Огонь поддерживали, несмотря на прохладную, осеннюю какую-то погоду, два босоногих чумазых карапуза. Руководил их действиями совсем древний алеут, сидящий на чурбане недалеко от костра и степенно покуривающий самодельную трубку.
На достаточном удалении от этого места, находясь в не очень плотном кругу алеутов, камлал старый, с длинными седыми, как сосульки, прядями волос, морщинистой шеей, с сухой пергаментной кожей лица и рук, выглядевших значительно моложе шеи, шаман.
Он монотонно, с равными промежутками времени, ударял в бубен, легко подпрыгивал, высоко отделяясь от земли; приседал, кружился на одном месте. И когда он долго и быстро, как волчок, вращался, его одежды развевались, будто надуваясь изнутри, во все стороны. А беличьи хвосты, пришитые к ним, приподнимались горизонтально, словно старались оторваться и улететь… При этом он негромко, скрипучим речитативом, лишь отдалённо напоминающим человеческий голос, произносил какие-то заклинания. И эти звуки рождали каждый раз новые чувства и ассоциации. Иногда в них явственно слышался крик ворона, иногда казалось – завывает, свищет, носясь по тундре, ветер…
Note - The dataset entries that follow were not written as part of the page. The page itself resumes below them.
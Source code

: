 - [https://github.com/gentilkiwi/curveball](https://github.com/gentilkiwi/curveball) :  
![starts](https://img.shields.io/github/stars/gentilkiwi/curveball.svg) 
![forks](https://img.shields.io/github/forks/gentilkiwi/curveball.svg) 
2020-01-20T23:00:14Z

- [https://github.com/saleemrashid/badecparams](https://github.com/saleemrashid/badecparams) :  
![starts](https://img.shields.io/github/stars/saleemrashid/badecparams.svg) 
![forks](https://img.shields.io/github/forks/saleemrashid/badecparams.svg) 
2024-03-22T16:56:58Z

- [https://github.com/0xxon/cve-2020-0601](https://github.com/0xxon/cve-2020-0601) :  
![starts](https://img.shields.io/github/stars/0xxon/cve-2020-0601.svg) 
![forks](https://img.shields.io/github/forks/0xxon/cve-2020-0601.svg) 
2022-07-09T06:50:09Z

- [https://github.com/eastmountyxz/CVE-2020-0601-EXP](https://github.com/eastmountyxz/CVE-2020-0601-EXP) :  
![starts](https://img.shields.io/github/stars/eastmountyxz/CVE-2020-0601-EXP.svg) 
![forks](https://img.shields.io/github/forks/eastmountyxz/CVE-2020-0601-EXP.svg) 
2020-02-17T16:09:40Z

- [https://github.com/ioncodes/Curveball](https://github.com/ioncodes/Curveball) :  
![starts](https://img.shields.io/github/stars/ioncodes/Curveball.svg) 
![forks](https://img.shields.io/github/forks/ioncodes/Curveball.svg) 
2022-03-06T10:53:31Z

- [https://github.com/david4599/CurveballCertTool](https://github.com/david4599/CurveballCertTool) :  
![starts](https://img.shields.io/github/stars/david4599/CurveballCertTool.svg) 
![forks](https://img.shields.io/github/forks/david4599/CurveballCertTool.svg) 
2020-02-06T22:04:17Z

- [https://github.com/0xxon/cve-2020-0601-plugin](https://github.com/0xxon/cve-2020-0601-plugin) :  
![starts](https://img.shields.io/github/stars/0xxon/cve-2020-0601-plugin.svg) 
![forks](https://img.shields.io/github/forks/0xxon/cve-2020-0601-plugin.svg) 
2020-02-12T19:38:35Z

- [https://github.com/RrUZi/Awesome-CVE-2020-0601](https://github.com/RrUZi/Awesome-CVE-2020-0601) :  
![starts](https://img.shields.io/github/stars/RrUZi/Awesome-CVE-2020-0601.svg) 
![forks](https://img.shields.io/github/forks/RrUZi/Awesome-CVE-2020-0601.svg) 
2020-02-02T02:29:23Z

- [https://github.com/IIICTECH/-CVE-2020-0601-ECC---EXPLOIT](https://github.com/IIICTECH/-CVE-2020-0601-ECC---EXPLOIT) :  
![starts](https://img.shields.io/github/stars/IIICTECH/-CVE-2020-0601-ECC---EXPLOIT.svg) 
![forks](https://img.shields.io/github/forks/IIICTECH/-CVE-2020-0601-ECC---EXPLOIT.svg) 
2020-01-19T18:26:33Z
Яркое, разноцветное кружение одежд шамана, словно они делали это уже произвольно, по собственной воле, и глухой звук древнего бубна, передаваемого от шамана к шаману по наследству, с почерневшей от множества рук, прикасающихся к нему, и наверняка уже забывшему, сколько ему лет, – кожей, – навевали какую-то тяжелую, тревожную зыбкую дрёму.
Ола смотрела на буйство шамана широко раскрытыми, заворожёнными глазами. Ресницы у неё слегка подрагивали в такт ударам бубна. Пухлые сочные губы шевелились, что-то беззвучно шепча про себя. Иногда веки девушки тяжелели и опускались вниз, почти закрывая блестящие среди бездонной черноты глаз зрачки.
– А почему у вас шаман не алеут, а эскимос? – стараясь стряхнуть с себя и Олы сонное оцепенение, спросил я вполголоса, когда тот, присев, надолго замер с бубном над головой.
– Нету своих, – ответила она не сразу, не поворачивая головы. – А Нарумай – из рода шаманов. Давно тут живёт, – как-то механически выговаривала слова Ола. – В его стойбище – все от цинги умерли. Я ещё тогда не родилась. После этого он с Чукотки сюда, на острова, перебрался… Моржи изменили свои пути, и человек пришёл за ними… – нараспев закончила она, словно всё ещё находясь под гипнозом действа.